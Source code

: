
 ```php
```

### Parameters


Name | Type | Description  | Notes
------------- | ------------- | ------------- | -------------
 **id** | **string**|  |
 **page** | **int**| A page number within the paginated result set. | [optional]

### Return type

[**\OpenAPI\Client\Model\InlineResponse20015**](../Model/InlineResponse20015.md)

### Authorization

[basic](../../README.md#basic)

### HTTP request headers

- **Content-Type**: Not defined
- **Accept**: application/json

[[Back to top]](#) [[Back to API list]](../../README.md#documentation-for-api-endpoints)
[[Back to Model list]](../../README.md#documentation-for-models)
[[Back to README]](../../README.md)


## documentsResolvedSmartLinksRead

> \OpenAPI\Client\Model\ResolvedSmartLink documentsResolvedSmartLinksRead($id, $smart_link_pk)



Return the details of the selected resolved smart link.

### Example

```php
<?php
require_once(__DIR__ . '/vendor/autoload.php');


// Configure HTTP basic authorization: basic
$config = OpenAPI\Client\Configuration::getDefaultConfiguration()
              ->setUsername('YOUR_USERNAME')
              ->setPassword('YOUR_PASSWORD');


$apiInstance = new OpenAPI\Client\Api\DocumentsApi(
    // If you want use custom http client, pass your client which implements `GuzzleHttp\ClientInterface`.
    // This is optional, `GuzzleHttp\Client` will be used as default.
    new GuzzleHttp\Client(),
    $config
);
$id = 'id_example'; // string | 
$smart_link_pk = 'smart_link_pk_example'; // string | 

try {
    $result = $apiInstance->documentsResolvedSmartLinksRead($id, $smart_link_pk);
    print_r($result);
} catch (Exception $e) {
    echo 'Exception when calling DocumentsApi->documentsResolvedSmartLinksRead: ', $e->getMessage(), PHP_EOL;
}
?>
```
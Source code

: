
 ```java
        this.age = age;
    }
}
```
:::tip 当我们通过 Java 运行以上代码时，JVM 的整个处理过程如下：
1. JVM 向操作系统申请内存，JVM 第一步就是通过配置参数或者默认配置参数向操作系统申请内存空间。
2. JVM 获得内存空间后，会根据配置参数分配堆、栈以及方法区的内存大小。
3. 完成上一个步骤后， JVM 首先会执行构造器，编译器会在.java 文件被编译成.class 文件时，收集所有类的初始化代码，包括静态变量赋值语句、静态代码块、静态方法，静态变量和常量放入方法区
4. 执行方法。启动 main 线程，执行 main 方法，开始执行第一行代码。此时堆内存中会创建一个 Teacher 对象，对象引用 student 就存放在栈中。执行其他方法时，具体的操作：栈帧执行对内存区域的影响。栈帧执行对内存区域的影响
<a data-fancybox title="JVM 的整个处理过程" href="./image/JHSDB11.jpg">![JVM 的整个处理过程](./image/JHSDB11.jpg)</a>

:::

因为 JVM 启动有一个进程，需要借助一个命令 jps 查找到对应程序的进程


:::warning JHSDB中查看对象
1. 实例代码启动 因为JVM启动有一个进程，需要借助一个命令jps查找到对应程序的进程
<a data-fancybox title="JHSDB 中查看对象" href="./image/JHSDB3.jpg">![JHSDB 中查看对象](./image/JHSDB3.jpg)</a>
========
Task to complete >> Please return the records above in their exact form.

Expected output >>
Source code

:
 ```php
```

### Parameters


Name | Type | Description  | Notes
------------- | ------------- | ------------- | -------------
 **id** | **string**|  |
 **page** | **int**| A page number within the paginated result set. | [optional]

### Return type

[**\OpenAPI\Client\Model\InlineResponse20015**](../Model/InlineResponse20015.md)

### Authorization

[basic](../../README.md#basic)

### HTTP request headers

- **Content-Type**: Not defined
- **Accept**: application/json

[[Back to top]](#) [[Back to API list]](../../README.md#documentation-for-api-endpoints)
[[Back to Model list]](../../README.md#documentation-for-models)
[[Back to README]](../../README.md)


## documentsResolvedSmartLinksRead

> \OpenAPI\Client\Model\ResolvedSmartLink documentsResolvedSmartLinksRead($id, $smart_link_pk)



Return the details of the selected resolved smart link.

### Example

```php
<?php
require_once(__DIR__ . '/vendor/autoload.php');


// Configure HTTP basic authorization: basic
$config = OpenAPI\Client\Configuration::getDefaultConfiguration()
              ->setUsername('YOUR_USERNAME')
              ->setPassword('YOUR_PASSWORD');


$apiInstance = new OpenAPI\Client\Api\DocumentsApi(
    // If you want use custom http client, pass your client which implements `GuzzleHttp\ClientInterface`.
    // This is optional, `GuzzleHttp\Client` will be used as default.
    new GuzzleHttp\Client(),
    $config
);
$id = 'id_example'; // string | 
$smart_link_pk = 'smart_link_pk_example'; // string | 

try {
    $result = $apiInstance->documentsResolvedSmartLinksRead($id, $smart_link_pk);
    print_r($result);
} catch (Exception $e) {
    echo 'Exception when calling DocumentsApi->documentsResolvedSmartLinksRead: ', $e->getMessage(), PHP_EOL;
}
?>
```
Source code

:
 ```java
        this.age = age;
    }
}
```
:::tip 当我们通过 Java 运行以上代码时，JVM 的整个处理过程如下：
1. JVM 向操作系统申请内存，JVM 第一步就是通过配置参数或者默认配置参数向操作系统申请内存空间。
2. JVM 获得内存空间后，会根据配置参数分配堆、栈以及方法区的内存大小。
3. 完成上一个步骤后， JVM 首先会执行构造器，编译器会在.java 文件被编译成.class 文件时，收集所有类的初始化代码，包括静态变量赋值语句、静态代码块、静态方法，静态变量和常量放入方法区
4. 执行方法。启动 main 线程，执行 main 方法，开始执行第一行代码。此时堆内存中会创建一个 Teacher 对象，对象引用 student 就存放在栈中。执行其他方法时，具体的操作：栈帧执行对内存区域的影响。栈帧执行对内存区域的影响
<a data-fancybox title="JVM 的整个处理过程" href="./image/JHSDB11.jpg">![JVM 的整个处理过程](./image/JHSDB11.jpg)</a>

:::

因为 JVM 启动有一个进程，需要借助一个命令 jps 查找到对应程序的进程


:::warning JHSDB中查看对象
1. 实例代码启动 因为JVM启动有一个进程，需要借助一个命令jps查找到对应程序的进程
<a data-fancybox title="JHSDB 中查看对象" href="./image/JHSDB3.jpg">![JHSDB 中查看对象](./image/JHSDB3.jpg)</a>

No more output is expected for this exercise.